Sunday, April 18, 2010

Tree Talk

Almost everyday, as I curse and swear my way to office in sweltering heat, I see chopped tree limbs, a sad stump or uprooted trees strewn at various points of my journey. If you take the time and trouble to ask why the tree has fared thus, the answer is likely to be a variation of one of the following:

  1. The tree was about to fall; its roots had become very weak
  2. The road is being expanded

Both the answers, you would have to admit, are as reasonable as they come.

If you counter question with, “When you chop off a tree, should you not plant another in its stead?”, you would discover that this question apparently is not very reasonable to ask. Not your business, you would be told in very firm and hopefully polite tones.

The other week, a big, beautiful coconut tree in the compound of a building next to my home was cut down. “The tree was so weak at roots that it could have fallen onto the building across the lane any day”, my mother explained to me the culprit’s reasoning.

I was appalled. If the tree’s roots were weak, whose fault was it? Who was responsible for laying house foundations in such a way that the roots loosened their hold on the soil?

And now that the deed has been done in the name of safety, has a new sapling been planted? The answer to this question, expectedly, is ‘no’

What is worse that it is not just private property owners who are responsible for such blatant massacre of the city greenery but also the government. We need the flyovers and the highways, the eight lane roads and bypasses to airport (it is another matter that they take an eternity to become functional). So, the trees lining the existing roads have to be sacrificed. But how about re-planting them? And if there are such plans in the pipeline, when do we see them being put in action?

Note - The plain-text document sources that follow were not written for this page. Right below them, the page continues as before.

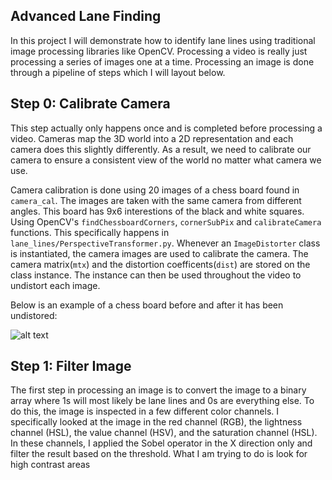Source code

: ## Advanced Lane Finding

In this project I will demonstrate how to identify lane lines using traditional image processing libraries like OpenCV. Processing a video is really just processing a series of images one at a time. Processing an image is done through a pipeline of steps which I will layout below. 

[//]: # (Image References)

[image1]: ./output_images/calibration_board.png "Calibration Board Image"
[image2]: ./output_images/filter_threshold.png "Filter Threshold Image"
[image3]: ./output_images/image_mask.png "Image Mask Image"
[image4]: ./output_images/lane_lines_from_fit_line.png "Lane Lines From Fit Line Image"
[image5]: ./output_images/lane_lines_identified.png "Lane Lines Identified Iamge"
[image6]: ./output_images/orig_distorted_filtered.png "Original Distored And Filtered Image"
[image7]: ./output_images/warped_road_curved.png "Warped Road Curved Image"
[image8]: ./output_images/warped_road_straight.png "Warped Road Straight"

## Step 0: Calibrate Camera

This step actually only happens once and is completed before processing a video. Cameras map the 3D world into a 2D representation and each camera does this slightly differently. As a result, we need to calibrate our camera to ensure a consistent view of the world no matter what camera we use. 

Camera calibration is done using 20 images of a chess board found in `camera_cal`. The images are taken with the same camera from different angles. This board has 9x6 interestions of the black and white squares. Using OpenCV's 
`findChessboardCorners`, `cornerSubPix` and `calibrateCamera` functions. This specifically happens in `lane_lines/PerspectiveTransformer.py`. Whenever an `ImageDistorter` class is instantiated, the camera images are used to calibrate the camera. The camera matrix(`mtx`) and the distortion coefficents(`dist`) are stored on the class instance. The instance can then be used throughout the video to undistort each image.

Below is an example of a chess board before and after it has been undistored:

![alt text][image1]

## Step 1: Filter Image

The first step in processing an image is to convert the image to a binary array where 1s will most likely be lane lines and 0s are everything else. To do this, the image is inspected in a few different color channels. I specifically looked at the image in the red channel (RGB), the lightness channel (HSL), the value channel (HSV), and the saturation channel (HSL). In these channels, I applied the Sobel operator in the X direction only and filter the result based on the threshold. What I am trying to do is look for high contrast areas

As a kid, I used to enjoy the ride to a relative’s then new flat, which was on the way to the airport. The VIP road which leads to the airport, used to be lined on both sides with big, lush green trees that smelt fresh during rains and looked cheerful with bright red, orange, yellow flowers weighing down on their branches. Only a handful of trees that have survived the axe can now be seen and everyday a new tree is reduced to a sad, ugly stump.

While I believe that we have abused our environment shamefully, I have always taken all doomsday prophets and their prophecies with a pinch of salt. Yet, when the sight of dead trees, lying pathetically on the road side, meets my eyes, the guilt of destroying the beautiful becomes a little heavier each time.

And each time, Captain Planet becomes more of a need, than a figment of a cartoon channel’s imagination. Or else, the grand, wise trees, Ent, from Tolkien's Middle Earth, could come to life and bring us to our senses.